Exercise:
Transcribe the data below verbatim from the line with "ಒಳಿ-ತಿ-ಗಾ-ಗಿಯೂ" to the line with "ಓಕ್ಲ್ಯಾಂ-ಡಿಗೆ". Include both of those lines.
.....
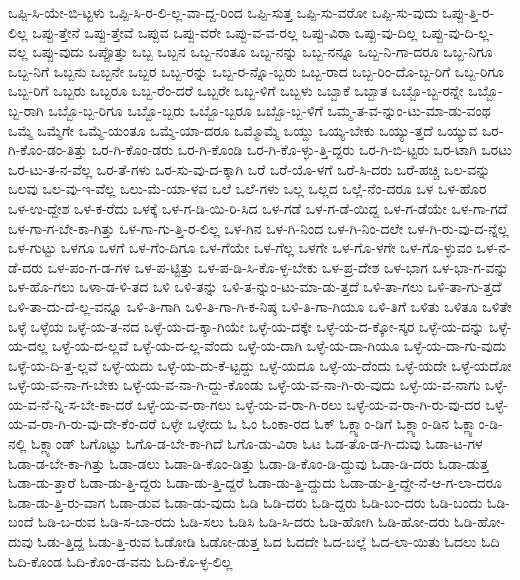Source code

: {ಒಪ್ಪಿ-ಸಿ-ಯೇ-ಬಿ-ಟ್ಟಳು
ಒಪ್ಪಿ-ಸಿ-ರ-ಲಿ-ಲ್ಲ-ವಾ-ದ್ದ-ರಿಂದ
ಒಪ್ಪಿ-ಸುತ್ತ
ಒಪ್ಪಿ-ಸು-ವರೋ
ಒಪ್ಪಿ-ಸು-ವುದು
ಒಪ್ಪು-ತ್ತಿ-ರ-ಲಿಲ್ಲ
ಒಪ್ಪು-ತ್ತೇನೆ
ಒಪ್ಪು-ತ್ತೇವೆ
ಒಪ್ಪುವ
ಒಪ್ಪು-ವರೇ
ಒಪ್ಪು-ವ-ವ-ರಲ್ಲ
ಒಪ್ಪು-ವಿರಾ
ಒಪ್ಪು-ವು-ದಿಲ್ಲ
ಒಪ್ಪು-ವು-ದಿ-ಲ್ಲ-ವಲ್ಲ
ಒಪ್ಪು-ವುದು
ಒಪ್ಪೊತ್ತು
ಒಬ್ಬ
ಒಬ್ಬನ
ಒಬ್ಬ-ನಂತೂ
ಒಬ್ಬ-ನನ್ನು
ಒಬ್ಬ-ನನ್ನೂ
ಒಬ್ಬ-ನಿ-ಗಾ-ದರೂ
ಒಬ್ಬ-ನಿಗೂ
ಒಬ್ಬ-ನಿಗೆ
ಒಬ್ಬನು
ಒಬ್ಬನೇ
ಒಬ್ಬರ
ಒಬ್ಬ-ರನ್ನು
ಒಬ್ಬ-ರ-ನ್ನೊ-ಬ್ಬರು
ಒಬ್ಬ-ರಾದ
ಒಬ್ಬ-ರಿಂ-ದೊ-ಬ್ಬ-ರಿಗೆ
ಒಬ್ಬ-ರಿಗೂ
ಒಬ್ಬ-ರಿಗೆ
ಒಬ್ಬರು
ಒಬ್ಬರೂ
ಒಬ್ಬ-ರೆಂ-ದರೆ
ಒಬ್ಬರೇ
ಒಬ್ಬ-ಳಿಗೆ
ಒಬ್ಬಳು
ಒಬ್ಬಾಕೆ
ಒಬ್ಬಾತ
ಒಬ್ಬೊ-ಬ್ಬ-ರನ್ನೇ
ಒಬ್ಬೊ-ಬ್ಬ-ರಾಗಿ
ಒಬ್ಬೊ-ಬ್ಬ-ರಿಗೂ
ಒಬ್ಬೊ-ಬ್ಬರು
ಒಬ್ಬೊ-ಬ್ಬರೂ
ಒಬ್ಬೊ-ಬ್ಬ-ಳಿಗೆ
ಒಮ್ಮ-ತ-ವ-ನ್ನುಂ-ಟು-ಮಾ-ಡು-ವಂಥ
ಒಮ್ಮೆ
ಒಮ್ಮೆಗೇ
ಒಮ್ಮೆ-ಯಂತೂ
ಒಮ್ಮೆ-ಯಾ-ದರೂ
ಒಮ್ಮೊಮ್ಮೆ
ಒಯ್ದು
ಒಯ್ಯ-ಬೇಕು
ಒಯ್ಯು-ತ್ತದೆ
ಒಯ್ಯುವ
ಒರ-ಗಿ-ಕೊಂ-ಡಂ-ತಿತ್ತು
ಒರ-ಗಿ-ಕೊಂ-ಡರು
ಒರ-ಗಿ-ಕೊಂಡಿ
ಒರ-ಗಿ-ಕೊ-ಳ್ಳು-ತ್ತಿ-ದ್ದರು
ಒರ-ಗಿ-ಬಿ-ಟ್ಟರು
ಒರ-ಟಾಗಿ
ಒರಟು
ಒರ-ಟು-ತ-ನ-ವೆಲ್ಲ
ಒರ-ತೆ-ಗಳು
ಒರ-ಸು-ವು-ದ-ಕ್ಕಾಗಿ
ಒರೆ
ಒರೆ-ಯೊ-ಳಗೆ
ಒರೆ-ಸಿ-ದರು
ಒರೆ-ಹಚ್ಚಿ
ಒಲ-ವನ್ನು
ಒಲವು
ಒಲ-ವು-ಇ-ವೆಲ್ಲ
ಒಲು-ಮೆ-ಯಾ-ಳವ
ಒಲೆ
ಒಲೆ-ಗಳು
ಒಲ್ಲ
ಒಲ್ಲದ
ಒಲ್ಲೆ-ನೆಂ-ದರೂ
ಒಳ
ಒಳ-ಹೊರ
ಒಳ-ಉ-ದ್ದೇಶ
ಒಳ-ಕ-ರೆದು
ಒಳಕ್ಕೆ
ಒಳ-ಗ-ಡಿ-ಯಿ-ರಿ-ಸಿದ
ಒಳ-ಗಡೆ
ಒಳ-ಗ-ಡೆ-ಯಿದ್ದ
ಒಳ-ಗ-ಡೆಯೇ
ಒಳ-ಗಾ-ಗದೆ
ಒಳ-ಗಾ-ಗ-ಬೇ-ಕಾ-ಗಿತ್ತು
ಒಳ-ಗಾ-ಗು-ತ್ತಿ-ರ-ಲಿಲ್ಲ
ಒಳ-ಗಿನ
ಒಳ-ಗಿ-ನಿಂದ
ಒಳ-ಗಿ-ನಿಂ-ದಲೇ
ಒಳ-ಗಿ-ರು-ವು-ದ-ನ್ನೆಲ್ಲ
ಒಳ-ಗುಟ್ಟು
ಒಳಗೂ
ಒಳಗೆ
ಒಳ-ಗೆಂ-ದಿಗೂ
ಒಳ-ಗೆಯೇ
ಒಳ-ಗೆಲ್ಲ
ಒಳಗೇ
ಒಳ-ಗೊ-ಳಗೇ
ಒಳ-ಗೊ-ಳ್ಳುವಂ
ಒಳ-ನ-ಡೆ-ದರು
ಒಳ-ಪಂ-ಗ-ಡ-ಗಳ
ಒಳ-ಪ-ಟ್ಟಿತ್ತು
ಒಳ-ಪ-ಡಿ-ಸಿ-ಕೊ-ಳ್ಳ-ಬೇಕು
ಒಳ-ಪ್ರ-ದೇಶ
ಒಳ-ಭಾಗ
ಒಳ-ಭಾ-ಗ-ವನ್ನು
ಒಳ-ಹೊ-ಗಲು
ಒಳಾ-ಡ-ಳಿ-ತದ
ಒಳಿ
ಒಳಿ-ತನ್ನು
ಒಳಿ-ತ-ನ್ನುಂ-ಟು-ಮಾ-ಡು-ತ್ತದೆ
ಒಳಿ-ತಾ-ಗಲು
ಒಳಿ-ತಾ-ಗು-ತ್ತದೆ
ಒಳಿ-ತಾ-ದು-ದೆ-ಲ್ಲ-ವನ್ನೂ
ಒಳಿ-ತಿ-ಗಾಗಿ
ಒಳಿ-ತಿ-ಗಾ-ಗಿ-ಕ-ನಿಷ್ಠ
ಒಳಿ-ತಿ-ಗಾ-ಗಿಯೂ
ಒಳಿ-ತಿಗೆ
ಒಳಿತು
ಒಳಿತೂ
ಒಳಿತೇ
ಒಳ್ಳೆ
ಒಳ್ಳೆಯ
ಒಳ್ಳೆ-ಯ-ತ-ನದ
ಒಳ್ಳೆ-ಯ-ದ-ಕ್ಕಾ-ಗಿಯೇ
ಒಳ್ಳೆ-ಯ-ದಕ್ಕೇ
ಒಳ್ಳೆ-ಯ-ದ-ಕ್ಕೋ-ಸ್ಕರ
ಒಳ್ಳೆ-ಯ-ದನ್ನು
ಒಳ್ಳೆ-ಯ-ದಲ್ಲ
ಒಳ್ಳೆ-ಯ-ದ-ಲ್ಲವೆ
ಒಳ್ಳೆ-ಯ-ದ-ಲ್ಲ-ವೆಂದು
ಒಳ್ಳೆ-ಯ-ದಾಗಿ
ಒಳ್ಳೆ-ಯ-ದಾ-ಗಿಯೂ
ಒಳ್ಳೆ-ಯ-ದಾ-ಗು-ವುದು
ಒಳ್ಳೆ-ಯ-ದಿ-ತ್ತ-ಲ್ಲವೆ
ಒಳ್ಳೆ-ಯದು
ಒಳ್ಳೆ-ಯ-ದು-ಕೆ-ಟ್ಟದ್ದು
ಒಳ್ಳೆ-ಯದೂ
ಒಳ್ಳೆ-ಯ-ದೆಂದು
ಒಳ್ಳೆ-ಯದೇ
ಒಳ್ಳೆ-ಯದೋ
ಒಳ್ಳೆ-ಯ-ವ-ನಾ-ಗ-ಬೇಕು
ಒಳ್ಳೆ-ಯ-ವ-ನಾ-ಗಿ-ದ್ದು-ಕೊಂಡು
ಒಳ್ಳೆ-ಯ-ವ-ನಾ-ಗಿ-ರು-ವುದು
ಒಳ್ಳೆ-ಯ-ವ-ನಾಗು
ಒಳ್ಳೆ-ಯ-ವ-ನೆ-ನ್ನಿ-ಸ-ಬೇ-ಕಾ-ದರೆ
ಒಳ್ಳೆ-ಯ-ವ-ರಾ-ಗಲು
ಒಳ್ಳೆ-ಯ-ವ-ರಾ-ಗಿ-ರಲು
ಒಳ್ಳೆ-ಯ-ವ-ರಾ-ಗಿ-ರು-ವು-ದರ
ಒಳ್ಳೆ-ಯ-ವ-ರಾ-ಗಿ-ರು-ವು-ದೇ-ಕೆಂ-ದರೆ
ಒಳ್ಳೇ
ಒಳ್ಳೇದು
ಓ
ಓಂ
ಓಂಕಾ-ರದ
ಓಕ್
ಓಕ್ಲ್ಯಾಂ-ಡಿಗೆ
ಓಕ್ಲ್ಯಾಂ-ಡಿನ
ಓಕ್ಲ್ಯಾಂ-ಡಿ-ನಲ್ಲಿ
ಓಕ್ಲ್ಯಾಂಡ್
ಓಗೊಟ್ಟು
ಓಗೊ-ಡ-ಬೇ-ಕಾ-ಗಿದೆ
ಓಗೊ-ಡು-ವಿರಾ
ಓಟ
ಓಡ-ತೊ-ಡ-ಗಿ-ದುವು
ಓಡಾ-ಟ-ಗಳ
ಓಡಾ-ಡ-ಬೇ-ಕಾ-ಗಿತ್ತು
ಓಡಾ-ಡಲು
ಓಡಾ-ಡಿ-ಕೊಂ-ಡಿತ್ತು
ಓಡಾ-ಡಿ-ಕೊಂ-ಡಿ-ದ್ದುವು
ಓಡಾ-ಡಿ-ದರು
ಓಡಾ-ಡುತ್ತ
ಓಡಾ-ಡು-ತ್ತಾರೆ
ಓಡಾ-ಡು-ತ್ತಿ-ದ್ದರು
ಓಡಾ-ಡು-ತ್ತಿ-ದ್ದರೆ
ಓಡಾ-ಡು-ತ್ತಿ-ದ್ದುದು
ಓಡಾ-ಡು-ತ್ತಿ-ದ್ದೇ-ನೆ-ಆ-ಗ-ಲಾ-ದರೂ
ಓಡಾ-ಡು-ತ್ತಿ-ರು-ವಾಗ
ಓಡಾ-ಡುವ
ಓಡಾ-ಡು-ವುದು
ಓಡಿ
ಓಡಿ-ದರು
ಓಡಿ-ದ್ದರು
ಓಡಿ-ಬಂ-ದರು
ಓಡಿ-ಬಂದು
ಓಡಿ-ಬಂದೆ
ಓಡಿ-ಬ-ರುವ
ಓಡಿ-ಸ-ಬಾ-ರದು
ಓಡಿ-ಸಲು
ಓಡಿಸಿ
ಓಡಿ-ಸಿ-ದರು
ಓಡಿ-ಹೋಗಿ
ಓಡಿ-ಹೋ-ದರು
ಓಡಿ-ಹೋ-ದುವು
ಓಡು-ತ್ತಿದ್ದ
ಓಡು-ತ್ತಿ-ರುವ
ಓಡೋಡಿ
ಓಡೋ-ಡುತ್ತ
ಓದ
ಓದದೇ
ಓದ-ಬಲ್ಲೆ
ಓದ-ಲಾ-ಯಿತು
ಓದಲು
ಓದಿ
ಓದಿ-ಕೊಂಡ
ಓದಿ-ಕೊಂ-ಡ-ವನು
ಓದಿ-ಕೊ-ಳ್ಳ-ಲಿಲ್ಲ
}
.....
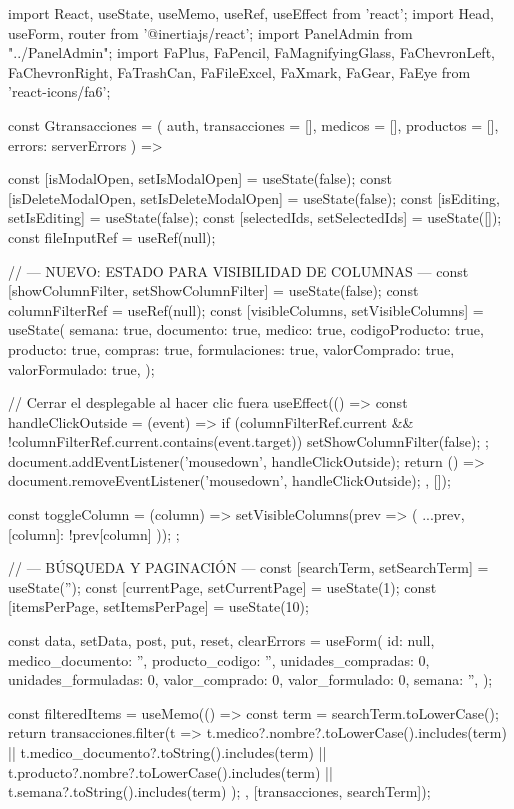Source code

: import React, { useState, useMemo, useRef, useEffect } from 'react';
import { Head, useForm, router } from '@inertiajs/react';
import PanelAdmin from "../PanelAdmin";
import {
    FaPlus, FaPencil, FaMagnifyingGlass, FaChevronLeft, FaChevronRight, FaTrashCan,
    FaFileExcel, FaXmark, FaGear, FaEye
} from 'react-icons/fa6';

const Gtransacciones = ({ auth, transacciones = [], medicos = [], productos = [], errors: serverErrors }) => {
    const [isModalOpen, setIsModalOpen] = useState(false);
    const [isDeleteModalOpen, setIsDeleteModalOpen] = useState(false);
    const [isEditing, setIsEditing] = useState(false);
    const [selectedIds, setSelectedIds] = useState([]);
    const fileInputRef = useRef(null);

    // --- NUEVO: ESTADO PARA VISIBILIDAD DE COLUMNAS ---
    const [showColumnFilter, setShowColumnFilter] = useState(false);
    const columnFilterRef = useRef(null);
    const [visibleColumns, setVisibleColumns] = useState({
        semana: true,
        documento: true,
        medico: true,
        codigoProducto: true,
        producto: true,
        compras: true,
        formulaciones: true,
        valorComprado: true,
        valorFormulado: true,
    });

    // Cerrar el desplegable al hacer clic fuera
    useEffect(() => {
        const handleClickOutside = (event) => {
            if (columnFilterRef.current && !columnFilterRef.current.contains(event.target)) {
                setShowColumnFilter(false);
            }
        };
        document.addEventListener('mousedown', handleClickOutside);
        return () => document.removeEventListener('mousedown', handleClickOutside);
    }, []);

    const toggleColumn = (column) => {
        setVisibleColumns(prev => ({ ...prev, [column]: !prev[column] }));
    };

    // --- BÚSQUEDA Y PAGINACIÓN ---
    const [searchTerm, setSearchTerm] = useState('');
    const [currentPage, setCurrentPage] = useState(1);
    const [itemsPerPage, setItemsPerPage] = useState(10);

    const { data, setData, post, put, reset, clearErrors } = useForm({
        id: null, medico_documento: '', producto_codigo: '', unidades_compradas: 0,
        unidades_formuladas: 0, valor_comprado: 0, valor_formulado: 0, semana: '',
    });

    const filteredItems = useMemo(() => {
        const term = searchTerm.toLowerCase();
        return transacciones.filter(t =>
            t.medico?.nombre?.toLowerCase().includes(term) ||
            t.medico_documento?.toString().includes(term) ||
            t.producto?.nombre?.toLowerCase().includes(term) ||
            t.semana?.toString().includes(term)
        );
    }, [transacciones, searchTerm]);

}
.....
Expected output:
ಒಳಿ-ತಿ-ಗಾ-ಗಿಯೂ
ಒಳಿ-ತಿಗೆ
ಒಳಿತು
ಒಳಿತೂ
ಒಳಿತೇ
ಒಳ್ಳೆ
ಒಳ್ಳೆಯ
ಒಳ್ಳೆ-ಯ-ತ-ನದ
ಒಳ್ಳೆ-ಯ-ದ-ಕ್ಕಾ-ಗಿಯೇ
ಒಳ್ಳೆ-ಯ-ದಕ್ಕೇ
ಒಳ್ಳೆ-ಯ-ದ-ಕ್ಕೋ-ಸ್ಕರ
ಒಳ್ಳೆ-ಯ-ದನ್ನು
ಒಳ್ಳೆ-ಯ-ದಲ್ಲ
ಒಳ್ಳೆ-ಯ-ದ-ಲ್ಲವೆ
ಒಳ್ಳೆ-ಯ-ದ-ಲ್ಲ-ವೆಂದು
ಒಳ್ಳೆ-ಯ-ದಾಗಿ
ಒಳ್ಳೆ-ಯ-ದಾ-ಗಿಯೂ
ಒಳ್ಳೆ-ಯ-ದಾ-ಗು-ವುದು
ಒಳ್ಳೆ-ಯ-ದಿ-ತ್ತ-ಲ್ಲವೆ
ಒಳ್ಳೆ-ಯದು
ಒಳ್ಳೆ-ಯ-ದು-ಕೆ-ಟ್ಟದ್ದು
ಒಳ್ಳೆ-ಯದೂ
ಒಳ್ಳೆ-ಯ-ದೆಂದು
ಒಳ್ಳೆ-ಯದೇ
ಒಳ್ಳೆ-ಯದೋ
ಒಳ್ಳೆ-ಯ-ವ-ನಾ-ಗ-ಬೇಕು
ಒಳ್ಳೆ-ಯ-ವ-ನಾ-ಗಿ-ದ್ದು-ಕೊಂಡು
ಒಳ್ಳೆ-ಯ-ವ-ನಾ-ಗಿ-ರು-ವುದು
ಒಳ್ಳೆ-ಯ-ವ-ನಾಗು
ಒಳ್ಳೆ-ಯ-ವ-ನೆ-ನ್ನಿ-ಸ-ಬೇ-ಕಾ-ದರೆ
ಒಳ್ಳೆ-ಯ-ವ-ರಾ-ಗಲು
ಒಳ್ಳೆ-ಯ-ವ-ರಾ-ಗಿ-ರಲು
ಒಳ್ಳೆ-ಯ-ವ-ರಾ-ಗಿ-ರು-ವು-ದರ
ಒಳ್ಳೆ-ಯ-ವ-ರಾ-ಗಿ-ರು-ವು-ದೇ-ಕೆಂ-ದರೆ
ಒಳ್ಳೇ
ಒಳ್ಳೇದು
ಓ
ಓಂ
ಓಂಕಾ-ರದ
ಓಕ್
ಓಕ್ಲ್ಯಾಂ-ಡಿಗೆ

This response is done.